What to do:
Could you copy out all the lines in the material below where the word "charges" occurs?

—————

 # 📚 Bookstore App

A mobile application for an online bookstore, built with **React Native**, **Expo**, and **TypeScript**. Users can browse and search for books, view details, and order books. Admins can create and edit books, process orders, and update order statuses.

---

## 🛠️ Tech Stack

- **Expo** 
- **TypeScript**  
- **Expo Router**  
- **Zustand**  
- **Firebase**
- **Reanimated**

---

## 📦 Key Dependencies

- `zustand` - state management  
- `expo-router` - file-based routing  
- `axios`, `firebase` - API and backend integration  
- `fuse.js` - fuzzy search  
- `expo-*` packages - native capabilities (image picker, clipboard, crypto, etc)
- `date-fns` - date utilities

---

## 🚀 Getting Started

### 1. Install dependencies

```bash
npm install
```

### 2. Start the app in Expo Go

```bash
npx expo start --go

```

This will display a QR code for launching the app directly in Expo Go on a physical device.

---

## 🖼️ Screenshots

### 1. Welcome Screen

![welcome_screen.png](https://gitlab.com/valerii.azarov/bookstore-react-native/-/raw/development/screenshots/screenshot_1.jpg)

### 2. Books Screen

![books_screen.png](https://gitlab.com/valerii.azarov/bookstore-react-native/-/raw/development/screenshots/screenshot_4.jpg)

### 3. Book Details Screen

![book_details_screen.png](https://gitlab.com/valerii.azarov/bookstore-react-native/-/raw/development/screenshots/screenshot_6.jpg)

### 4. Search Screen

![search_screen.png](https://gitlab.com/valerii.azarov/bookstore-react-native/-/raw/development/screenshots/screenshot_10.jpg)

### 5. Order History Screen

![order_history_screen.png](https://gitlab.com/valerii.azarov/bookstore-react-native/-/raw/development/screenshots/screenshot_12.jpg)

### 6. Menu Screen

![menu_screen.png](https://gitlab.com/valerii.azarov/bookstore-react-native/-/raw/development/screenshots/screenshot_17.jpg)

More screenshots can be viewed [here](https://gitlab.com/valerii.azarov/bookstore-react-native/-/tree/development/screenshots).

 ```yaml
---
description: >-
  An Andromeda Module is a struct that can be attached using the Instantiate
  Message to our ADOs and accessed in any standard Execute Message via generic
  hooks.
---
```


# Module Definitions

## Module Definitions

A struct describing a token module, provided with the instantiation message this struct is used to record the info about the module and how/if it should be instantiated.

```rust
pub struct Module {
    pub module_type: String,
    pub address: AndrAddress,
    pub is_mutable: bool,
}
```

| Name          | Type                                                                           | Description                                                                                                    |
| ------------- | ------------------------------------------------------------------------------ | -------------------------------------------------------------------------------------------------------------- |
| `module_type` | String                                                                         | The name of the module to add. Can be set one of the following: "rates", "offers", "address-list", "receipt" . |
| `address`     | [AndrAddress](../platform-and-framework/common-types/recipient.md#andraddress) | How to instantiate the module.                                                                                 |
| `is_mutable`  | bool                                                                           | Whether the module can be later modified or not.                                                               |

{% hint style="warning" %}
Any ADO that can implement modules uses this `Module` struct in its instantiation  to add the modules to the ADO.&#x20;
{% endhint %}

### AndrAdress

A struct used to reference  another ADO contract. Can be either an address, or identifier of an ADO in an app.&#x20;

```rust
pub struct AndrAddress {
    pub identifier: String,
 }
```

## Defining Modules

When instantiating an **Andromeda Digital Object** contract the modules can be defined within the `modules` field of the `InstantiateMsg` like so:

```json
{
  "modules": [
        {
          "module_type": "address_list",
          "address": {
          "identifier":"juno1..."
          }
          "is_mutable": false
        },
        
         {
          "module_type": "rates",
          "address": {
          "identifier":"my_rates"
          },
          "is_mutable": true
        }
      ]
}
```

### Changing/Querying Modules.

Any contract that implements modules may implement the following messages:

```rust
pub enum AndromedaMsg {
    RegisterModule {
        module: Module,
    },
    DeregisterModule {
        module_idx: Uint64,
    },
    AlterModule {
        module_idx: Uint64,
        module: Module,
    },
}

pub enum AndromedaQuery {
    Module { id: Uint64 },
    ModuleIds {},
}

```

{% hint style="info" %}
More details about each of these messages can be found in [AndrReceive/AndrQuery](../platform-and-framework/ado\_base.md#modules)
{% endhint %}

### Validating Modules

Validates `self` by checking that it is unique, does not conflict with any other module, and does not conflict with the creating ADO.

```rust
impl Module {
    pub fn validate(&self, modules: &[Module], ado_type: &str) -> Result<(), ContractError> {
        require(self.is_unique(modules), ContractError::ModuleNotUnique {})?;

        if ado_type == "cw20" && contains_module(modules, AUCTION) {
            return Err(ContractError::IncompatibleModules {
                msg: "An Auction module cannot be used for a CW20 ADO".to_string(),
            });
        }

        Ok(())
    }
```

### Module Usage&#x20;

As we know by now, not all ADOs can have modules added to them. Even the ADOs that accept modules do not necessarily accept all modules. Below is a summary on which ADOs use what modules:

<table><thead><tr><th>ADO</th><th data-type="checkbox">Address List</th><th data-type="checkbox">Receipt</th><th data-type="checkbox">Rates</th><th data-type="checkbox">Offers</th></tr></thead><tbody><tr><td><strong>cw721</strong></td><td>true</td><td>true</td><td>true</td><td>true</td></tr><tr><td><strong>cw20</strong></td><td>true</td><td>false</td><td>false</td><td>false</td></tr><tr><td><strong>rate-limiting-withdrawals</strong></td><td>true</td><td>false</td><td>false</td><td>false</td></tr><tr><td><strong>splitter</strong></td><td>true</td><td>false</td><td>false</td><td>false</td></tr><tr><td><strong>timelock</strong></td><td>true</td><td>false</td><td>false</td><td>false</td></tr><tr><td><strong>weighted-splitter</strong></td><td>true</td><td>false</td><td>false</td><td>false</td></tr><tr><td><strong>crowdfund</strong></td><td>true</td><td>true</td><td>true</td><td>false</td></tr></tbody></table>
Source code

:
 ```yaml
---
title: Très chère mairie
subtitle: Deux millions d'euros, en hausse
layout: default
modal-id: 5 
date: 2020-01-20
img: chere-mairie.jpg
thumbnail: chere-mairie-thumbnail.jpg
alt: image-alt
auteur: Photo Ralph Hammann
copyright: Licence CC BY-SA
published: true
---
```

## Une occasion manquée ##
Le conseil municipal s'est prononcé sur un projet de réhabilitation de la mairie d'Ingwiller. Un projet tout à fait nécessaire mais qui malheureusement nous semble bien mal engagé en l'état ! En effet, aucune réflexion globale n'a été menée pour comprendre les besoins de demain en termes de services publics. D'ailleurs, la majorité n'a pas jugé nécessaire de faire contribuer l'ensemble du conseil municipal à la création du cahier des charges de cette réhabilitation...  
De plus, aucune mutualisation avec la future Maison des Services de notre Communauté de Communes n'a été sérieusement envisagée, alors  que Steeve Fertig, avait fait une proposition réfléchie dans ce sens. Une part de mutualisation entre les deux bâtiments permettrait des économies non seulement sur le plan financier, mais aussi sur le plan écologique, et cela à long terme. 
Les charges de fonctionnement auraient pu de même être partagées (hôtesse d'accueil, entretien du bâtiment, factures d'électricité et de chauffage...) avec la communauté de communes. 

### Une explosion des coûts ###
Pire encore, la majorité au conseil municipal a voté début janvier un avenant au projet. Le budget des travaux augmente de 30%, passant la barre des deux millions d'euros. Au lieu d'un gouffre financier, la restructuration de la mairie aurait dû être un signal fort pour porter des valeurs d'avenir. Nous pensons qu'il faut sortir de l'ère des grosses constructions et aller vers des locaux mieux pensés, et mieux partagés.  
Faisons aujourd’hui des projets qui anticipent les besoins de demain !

—————

Written reply:
Le conseil municipal s'est prononcé sur un projet de réhabilitation de la mairie d'Ingwiller. Un projet tout à fait nécessaire mais qui malheureusement nous semble bien mal engagé en l'état ! En effet, aucune réflexion globale n'a été menée pour comprendre les besoins de demain en termes de services publics. D'ailleurs, la majorité n'a pas jugé nécessaire de faire contribuer l'ensemble du conseil municipal à la création du cahier des charges de cette réhabilitation...  
Les charges de fonctionnement auraient pu de même être partagées (hôtesse d'accueil, entretien du bâtiment, factures d'électricité et de chauffage...) avec la communauté de communes. 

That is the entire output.